Task requirements:
Include the line containing "Даний проект може" and all lines before it, repeated exactly from the listing below, without pictures.

Material to process:

──────────────────────────────

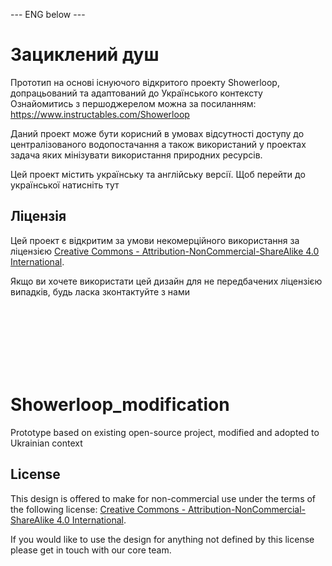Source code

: --- ENG below ---
# Зациклений душ
Прототип на основі існуючого відкритого проекту Showerloop, допрацьований та адаптований до Українського контексту
Ознайомитись з першоджерелом можна за посиланням: https://www.instructables.com/Showerloop

Даний проект може бути корисний в умовах відсутності доступу до централізованого водопостачання а також використаний у проектах задача яких мінізувати використання природних ресурсів.

Цей проект містить українську та англійську версії. Щоб перейти до української натисніть тут


## Ліцензія 
Цей проект є відкритим за умови некомерційного використання за ліцензією
[Creative Commons - Attribution-NonCommercial-ShareAlike 4.0 International](https://creativecommons.org/licenses/by-nc-sa/4.0/).

Якщо ви хочете використати цей дизайн для не передбачених ліцензією випадків, будь ласка зконтактуйте з нами

<br/><br/>
<br/><br/>
<br/><br/>

# Showerloop_modification
Prototype based on existing open-source project, modified and adopted to Ukrainian context

## License 

This design is offered to make for non-commercial use under the terms of the following license: 
[Creative Commons - Attribution-NonCommercial-ShareAlike 4.0 International](https://creativecommons.org/licenses/by-nc-sa/4.0/).

If you would like to use the design for anything not defined by this license please get in touch with our core team.
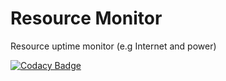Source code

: # Resource Monitor
Resource uptime monitor (e.g Internet and power)

[![Codacy Badge](https://api.codacy.com/project/badge/Grade/b93ad4f1c7194112afcd942128f7150c)](https://www.codacy.com/app/neo_2/resource-monitor?utm_source=github.com&amp;utm_medium=referral&amp;utm_content=neoighodaro/resource-monitor&amp;utm_campaign=Badge_Grade)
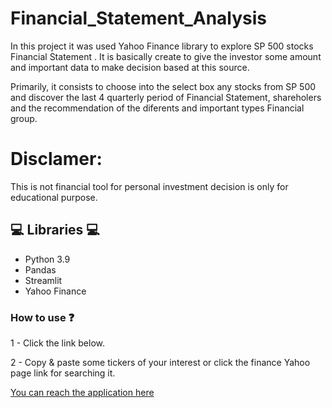 # Financial_Statement_Analysis

In this project it was used Yahoo Finance library to explore SP 500 stocks Financial Statement . It is basically create to give the investor some amount and important data to make decision based at this source.

Primarily, it consists to choose into the select box any stocks from SP 500 and discover the last 4 quarterly period of Financial Statement,  shareholers and the recommendation of the diferents and important types Financial group.

# Disclamer: #

This is not financial tool for personal investment decision is only for educational purpose.

## 💻 Libraries 💻
* Python 3.9
* Pandas
* Streamlit
* Yahoo Finance

### How to use ❓

1 - Click the link below.

2 - Copy & paste some tickers of your interest or click the finance Yahoo page link for searching it.

[You can reach the application here](https://williamanalytics-financial-statement-analysis-main-oguglx.streamlitapp.com/)
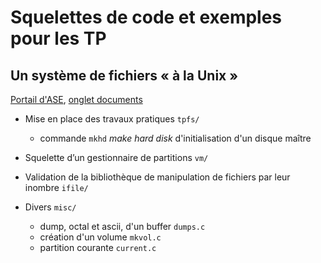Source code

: Squelettes de code et exemples pour les TP
==========================================

## Un système de fichiers « à la Unix »

[Portail d'ASE](https://www.fil.univ-lille1.fr/portail/index.php?dipl=MInfo&sem=M1IOT&ue=ASA&label=Pr%C3%A9sentation), [onglet documents](https://www.fil.univ-lille1.fr/portail/index.php?dipl=MInfo&sem=M1IOT&ue=ASA&label=Documents)

* Mise en place des travaux pratiques `tpfs/`
    * commande `mkhd` _make hard disk_ d'initialisation d'un disque maître
	
* Squelette d’un gestionnaire de partitions `vm/`

* Validation de la bibliothèque de manipulation de fichiers par leur inombre `ifile/`

* Divers `misc/`
    * dump, octal et ascii, d'un buffer `dumps.c`
    * création d'un volume `mkvol.c`
	* partition courante `current.c`


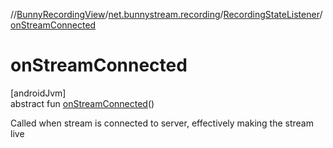 //[BunnyRecordingView](../../../index.md)/[net.bunnystream.recording](../index.md)/[RecordingStateListener](index.md)/[onStreamConnected](on-stream-connected.md)

# onStreamConnected

[androidJvm]\
abstract fun [onStreamConnected](on-stream-connected.md)()

Called when stream is connected to server, effectively making the stream live

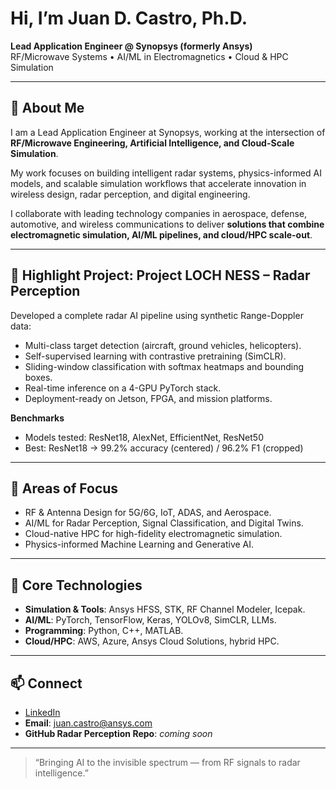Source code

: # Hi, I’m Juan D. Castro, Ph.D.  
**Lead Application Engineer @ Synopsys (formerly Ansys)**  
RF/Microwave Systems • AI/ML in Electromagnetics • Cloud & HPC Simulation  

---

## 🔧 About Me  
I am a Lead Application Engineer at Synopsys, working at the intersection of **RF/Microwave Engineering, Artificial Intelligence, and Cloud-Scale Simulation**.  

My work focuses on building intelligent radar systems, physics-informed AI models, and scalable simulation workflows that accelerate innovation in wireless design, radar perception, and digital engineering.  

I collaborate with leading technology companies in aerospace, defense, automotive, and wireless communications to deliver **solutions that combine electromagnetic simulation, AI/ML pipelines, and cloud/HPC scale-out**.  

---

## 📌 Highlight Project: Project LOCH NESS – Radar Perception  
Developed a complete radar AI pipeline using synthetic Range-Doppler data:  
- Multi-class target detection (aircraft, ground vehicles, helicopters).  
- Self-supervised learning with contrastive pretraining (SimCLR).  
- Sliding-window classification with softmax heatmaps and bounding boxes.  
- Real-time inference on a 4-GPU PyTorch stack.  
- Deployment-ready on Jetson, FPGA, and mission platforms.  

**Benchmarks**  
- Models tested: ResNet18, AlexNet, EfficientNet, ResNet50  
- Best: ResNet18 → 99.2% accuracy (centered) / 96.2% F1 (cropped)  

---

## 🎯 Areas of Focus  
- RF & Antenna Design for 5G/6G, IoT, ADAS, and Aerospace.  
- AI/ML for Radar Perception, Signal Classification, and Digital Twins.  
- Cloud-native HPC for high-fidelity electromagnetic simulation.  
- Physics-informed Machine Learning and Generative AI.  

---

## 🧰 Core Technologies  
- **Simulation & Tools**: Ansys HFSS, STK, RF Channel Modeler, Icepak.  
- **AI/ML**: PyTorch, TensorFlow, Keras, YOLOv8, SimCLR, LLMs.  
- **Programming**: Python, C++, MATLAB.  
- **Cloud/HPC**: AWS, Azure, Ansys Cloud Solutions, hybrid HPC.  

---

## 📫 Connect  
- [LinkedIn](https://www.linkedin.com/in/juanddcastro)  
- **Email**: juan.castro@ansys.com  
- **GitHub Radar Perception Repo**: *coming soon*  

---

> “Bringing AI to the invisible spectrum — from RF signals to radar intelligence.”  
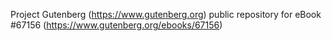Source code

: Project Gutenberg (https://www.gutenberg.org) public repository for
eBook #67156 (https://www.gutenberg.org/ebooks/67156)
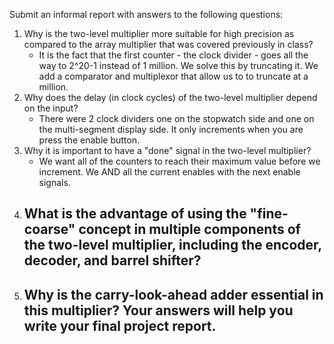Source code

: Submit an informal report with answers to the following questions:

1. Why is the two-level multiplier more suitable for high precision as compared to the array multiplier that was covered previously in class? 
	- It is the fact that the first counter - the clock divider - goes all the way to 2^20-1 instead of 1 million. We solve this by truncating it. We add a comparator and multiplexor that allow us to to truncate at a million.
2. Why does the delay (in clock cycles) of the two-level multiplier depend on the input? 
	- There were 2 clock dividers one on the stopwatch side and one on the multi-segment display side. It only increments when you are press the enable button. 
3. Why it is important to have a "done" signal in the two-level multiplier? 
	- We want all of the counters to reach their maximum value before we increment. We AND all the current enables with the next enable signals. 
4. What is the advantage of using the "fine-coarse" concept in multiple components of the two-level multiplier, including the encoder, decoder, and barrel shifter? 
	- 
5. Why is the carry-look-ahead adder essential in this multiplier? Your answers will help you write your final project report.
	- 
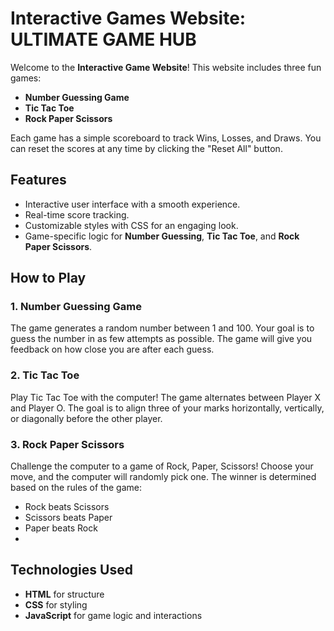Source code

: # Interactive Games Website: ULTIMATE GAME HUB

Welcome to the **Interactive Game Website**! This website includes three fun games:

- **Number Guessing Game**
- **Tic Tac Toe**
- **Rock Paper Scissors**

Each game has a simple scoreboard to track Wins, Losses, and Draws. You can reset the scores at any time by clicking the "Reset All" button.

## Features
- Interactive user interface with a smooth experience.
- Real-time score tracking.
- Customizable styles with CSS for an engaging look.
- Game-specific logic for **Number Guessing**, **Tic Tac Toe**, and **Rock Paper Scissors**.

## How to Play

### 1. **Number Guessing Game**
The game generates a random number between 1 and 100. Your goal is to guess the number in as few attempts as possible. The game will give you feedback on how close you are after each guess.

### 2. **Tic Tac Toe**
Play Tic Tac Toe with the computer! The game alternates between Player X and Player O. The goal is to align three of your marks horizontally, vertically, or diagonally before the other player.

### 3. **Rock Paper Scissors**
Challenge the computer to a game of Rock, Paper, Scissors! Choose your move, and the computer will randomly pick one. The winner is determined based on the rules of the game:
- Rock beats Scissors
- Scissors beats Paper
- Paper beats Rock
- 
## Technologies Used
- **HTML** for structure
- **CSS** for styling
- **JavaScript** for game logic and interactions
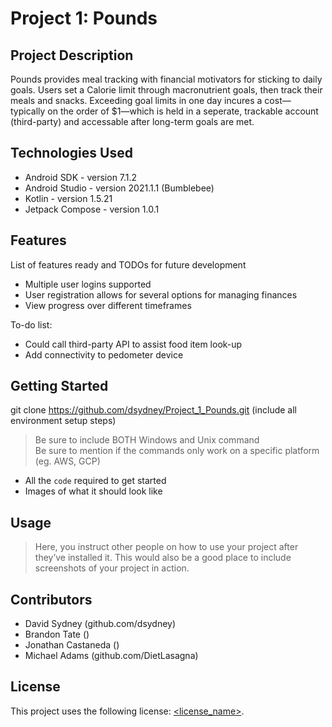 # Project 1: Pounds

## Project Description

Pounds provides meal tracking with financial motivators for sticking to daily goals. Users set a Calorie limit through macronutrient goals, then track their meals and snacks. Exceeding goal limits in one day incures a cost—typically on the order of $1—which is held in a seperate, trackable account (third-party) and accessable after long-term goals are met.

## Technologies Used

* Android SDK - version 7.1.2
* Android Studio - version 2021.1.1 (Bumblebee)
* Kotlin - version 1.5.21
* Jetpack Compose - version 1.0.1

## Features

List of features ready and TODOs for future development
* Multiple user logins supported
* User registration allows for several options for managing finances
* View progress over different timeframes

To-do list:
* Could call third-party API to assist food item look-up
* Add connectivity to pedometer device

## Getting Started

git clone https://github.com/dsydney/Project_1_Pounds.git
(include all environment setup steps)

> Be sure to include BOTH Windows and Unix command  
> Be sure to mention if the commands only work on a specific platform (eg. AWS, GCP)

- All the `code` required to get started
- Images of what it should look like

## Usage

> Here, you instruct other people on how to use your project after they’ve installed it. This would also be a good place to include screenshots of your project in action.

## Contributors

* David Sydney (github.com/dsydney)
* Brandon Tate ()
* Jonathan Castaneda ()
* Michael Adams (github.com/DietLasagna)

## License

This project uses the following license: [<license_name>](<link>).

──────────────────────────────

The completed task:
Source code

: --- ENG below ---
# Зациклений душ
Прототип на основі існуючого відкритого проекту Showerloop, допрацьований та адаптований до Українського контексту
Ознайомитись з першоджерелом можна за посиланням: https://www.instructables.com/Showerloop

Даний проект може бути корисний в умовах відсутності доступу до централізованого водопостачання а також використаний у проектах задача яких мінізувати використання природних ресурсів.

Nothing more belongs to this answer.